Une tragédie au cœur d’un monument millénaire
La Torre dei Conti, joyau architectural romain fermé au public depuis 2007, s’est partiellement effondrée alors que des travaux de restructuration touchaient à leur fin. L’accident a provoqué l’effondrement d’un contrefort, d’une partie de la base de l’édifice ainsi que d’une section de la cage d’escalier.
Les opérations de désamiantage étaient presque terminées lorsque la structure a cédé, piégeant plusieurs ouvriers sous les décombres et déclenchant une importante intervention des services de secours.
Le bilan humain est lourd : Octay Stroici, travailleur roumain de 66 ans, a perdu la vie malgré les efforts acharnés des équipes de secours. Selon les autorités roumaines, la victime est restée « consciente » pendant les opérations de sauvetage avant de succomber à ses blessures.
Des survivants sous le choc
Trois autres ouvriers ont pu être extraits des décombres, dont un souffrant d’un traumatisme crânien. Parmi les rescapés, Ottaviano, 67 ans, qui a réussi à s’échapper par un balcon, a partagé son désarroi : « Ce n’était pas sûr. Je veux juste rentrer chez moi ».
Ce témoignage soulève d’importantes questions sur les conditions de sécurité du chantier, alors même que les travaux avaient débuté en juin 2025 et que des analyses préalables avaient « confirmé les conditions de sécurité nécessaires pour procéder aux interventions sur les plafonds ».

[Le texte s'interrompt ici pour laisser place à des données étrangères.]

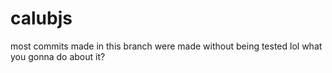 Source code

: # calubjs
most commits made in this branch were made without being tested lol what you gonna do about it?
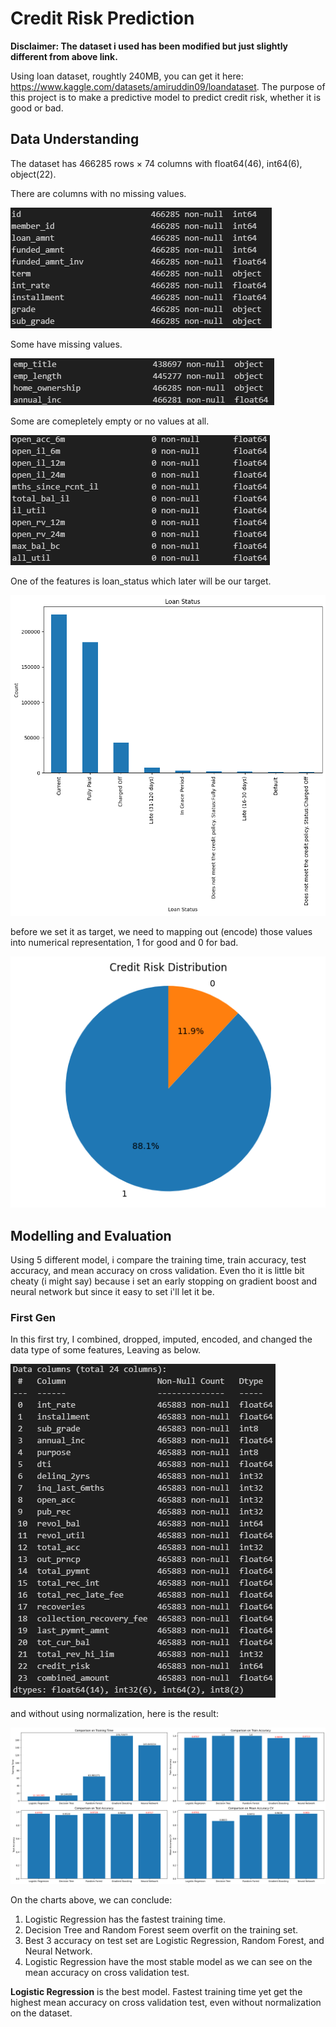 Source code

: # Credit Risk Prediction
**Disclaimer: The dataset i used has been modified but just slightly different from above link.**

Using loan dataset, roughtly 240MB, you can get it here: https://www.kaggle.com/datasets/amiruddin09/loandataset. The purpose of this project is to make a predictive model to predict credit risk, whether it is good or bad.

## Data Understanding
The dataset has 466285 rows × 74 columns with float64(46), int64(6), object(22).

There are columns with no missing values.

![No missing Values](img/noNaN.png)

Some have missing values.

![Missing Values](img/NaN.png)

Some are comepletely empty or no values at all.

![Empty](img/empty.png)

One of the features is loan_status which later will be our target.

![Loan Status](img/loan_status.png)

before we set it as target, we need to mapping out (encode) those values into numerical representation, 1 for good and 0 for bad.

![credit Risk](img/credit_risk.png)

## Modelling and Evaluation
Using 5 different model, i compare the training time, train accuracy, test accuracy, and mean accuracy on cross validation. Even tho it is little bit cheaty (i might say) because i set an early stopping on gradient boost and neural network but since it easy to set i'll let it be.

### First Gen
In this first try, I combined, dropped, imputed, encoded, and changed the data type of some features, Leaving as below.

![1st Gen Features](img/1stgen_features.png)

and without using normalization, here is the result:

![1st Gen Model](img/1stgen_model.png)

On the charts above, we can conclude:
1. Logistic Regression has the fastest training time.
2. Decision Tree and Random Forest seem overfit on the training set.
3. Best 3 accuracy on test set are Logistic Regression, Random Forest, and Neural Network.
4. Logistic Regression have the most stable model as we can see on the mean accuracy on cross validation test.

**Logistic Regression** is the best model. Fastest training time yet get the highest mean accuracy on cross validation test, even without normalization on the dataset.
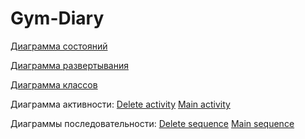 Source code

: # Gym-Diary



[Диаграмма состояний](https://github.com/SexyalGUN/Gym-Diary/blob/master/Diagram%20state.jpg)

[Диаграмма развертывания](https://github.com/SexyalGUN/Gym-Diary/blob/master/Diagram%20deployment.jpg)

[Диаграмма классов](https://github.com/SexyalGUN/Gym-Diary/blob/master/Diagram%20class.jpg)

Диаграмма активности:
[Delete activity](https://github.com/SexyalGUN/Gym-Diary/blob/master/delete%20activity.png)
[Main activity](https://github.com/SexyalGUN/Gym-Diary/blob/master/main%20activity.jpg)

Диаграммы последовательности:
[Delete sequence](https://github.com/SexyalGUN/Gym-Diary/blob/master/delete%20sequence.jpg)
[Main sequence](https://github.com/SexyalGUN/Gym-Diary/blob/master/main%20sequence.jpg)
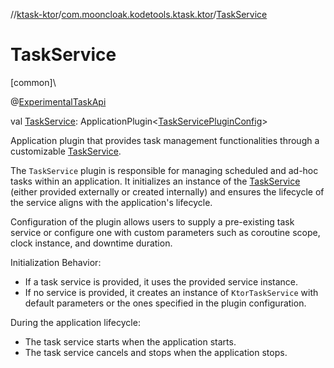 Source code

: //[ktask-ktor](../../index.md)/[com.mooncloak.kodetools.ktask.ktor](index.md)/[TaskService](-task-service.md)

# TaskService

[common]\

@[ExperimentalTaskApi](../../../ktask-core/ktask-core/com.mooncloak.kodetools.ktask/-experimental-task-api/index.md)

val [TaskService](-task-service.md): ApplicationPlugin&lt;[TaskServicePluginConfig](-task-service-plugin-config/index.md)&gt;

Application plugin that provides task management functionalities through a customizable [TaskService](../../../ktask-core/ktask-core/com.mooncloak.kodetools.ktask/-task-service/index.md).

The `TaskService` plugin is responsible for managing scheduled and ad-hoc tasks within an application. It initializes an instance of the [TaskService](../../../ktask-core/ktask-core/com.mooncloak.kodetools.ktask/-task-service/index.md) (either provided externally or created internally) and ensures the lifecycle of the service aligns with the application's lifecycle.

Configuration of the plugin allows users to supply a pre-existing task service or configure one with custom parameters such as coroutine scope, clock instance, and downtime duration.

Initialization Behavior:

- 
   If a task service is provided, it uses the provided service instance.
- 
   If no service is provided, it creates an instance of `KtorTaskService` with default parameters or the ones specified in the plugin configuration.

During the application lifecycle:

- 
   The task service starts when the application starts.
- 
   The task service cancels and stops when the application stops.
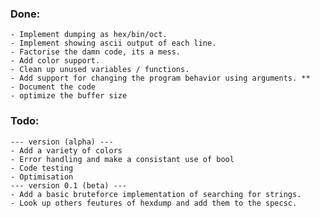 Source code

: ### Done:
    - Implement dumping as hex/bin/oct.
    - Implement showing ascii output of each line.
    - Factorise the damn code, its a mess.
    - Add color support.
    - Clean up unused variables / functions.
    - Add support for changing the program behavior using arguments. **
    - Document the code
    - optimize the buffer size

### Todo:
    --- version (alpha) ---
    - Add a variety of colors
    - Error handling and make a consistant use of bool
    - Code testing
    - Optimisation
    --- version 0.1 (beta) ---
    - Add a basic bruteforce implementation of searching for strings.
    - Look up others feutures of hexdump and add them to the specsc. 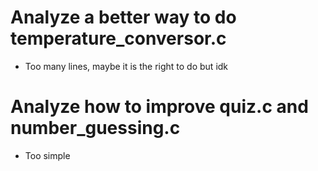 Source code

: # Analyze a better way to do temperature_conversor.c
- Too many lines, maybe it is the right to do but idk

# Analyze how to improve quiz.c and number_guessing.c
- Too simple
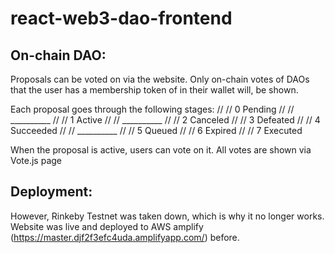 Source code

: # react-web3-dao-frontend


## On-chain DAO: 

Proposals can be voted on via the website. Only on-chain votes of DAOs that the user has a membership
token of in their wallet will, be shown. 

Each proposal goes through the following stages: 
// // 0 Pending
// // __________
// // 1 Active
// // __________
// // 2 Canceled
// // 3 Defeated
// // 4 Succeeded
// // __________
// // 5 Queued
// // 6 Expired 
// // 7 Executed

When the proposal is active, users can vote on it. All votes are shown via
Vote.js page

## Deployment: 

However, Rinkeby Testnet was taken down, which is why it no longer works.
Website was live and deployed to AWS amplify (https://master.djf2f3efc4uda.amplifyapp.com/) before.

Une enquête judiciaire ouverte
Face à la gravité des faits, le parquet a immédiatement ouvert une investigation pour négligence et blessures involontaires. Les enquêteurs devront déterminer si toutes les précautions nécessaires avaient été prises pour garantir la sécurité des ouvriers sur ce chantier complexe.
Le projet visait à transformer l’ancienne tour en centre culturel, grâce à des financements issus du plan de relance européen. Une ambition patrimoniale désormais entachée par ce drame humain.
L’émotion des autorités locales
Le président de la Région Latium, Francesco Rocca, a exprimé sa tristesse face à cette tragédie : « Octay Stroici n’a pas survécu, malgré l’effort extraordinaire des secouristes (…) On ne peut pas et on ne doit pas mourir au travail. »
Ces paroles soulignent l’émotion collective provoquée par cet accident du travail mortel sur un chantier patrimonial d’envergure.
Une polémique diplomatique inattendue
L’effondrement a pris une dimension géopolitique surprenante lorsque Maria Zakharova, porte-parole du ministère russe des Affaires étrangères, a établi un lien entre l’accident et la politique étrangère italienne.
Dans une déclaration qui a provoqué l’indignation, elle a affirmé : « Tant que le gouvernement italien continuera à gaspiller inutilement l’argent de ses contribuables (NDLR : en faveur de l’Ukraine), toute l’Italie s’effondrera : de l’économie aux tours ».
Une réaction officielle ferme
Ces propos ont déclenché une crise diplomatique, poussant le gouvernement à convoquer l’ambassadeur russe. Le ministre des Affaires étrangères, Antonio Tajani, n’a pas mâché ses mots, qualifiant les déclarations de Zakharova de « honteuses, inacceptables dans un pays civilisé ».
Cette instrumentalisation d’un drame humain à des fins politiques ajoute une dimension internationale inattendue à un accident qui soulève déjà de nombreuses questions sur la sécurité des chantiers patrimoniaux.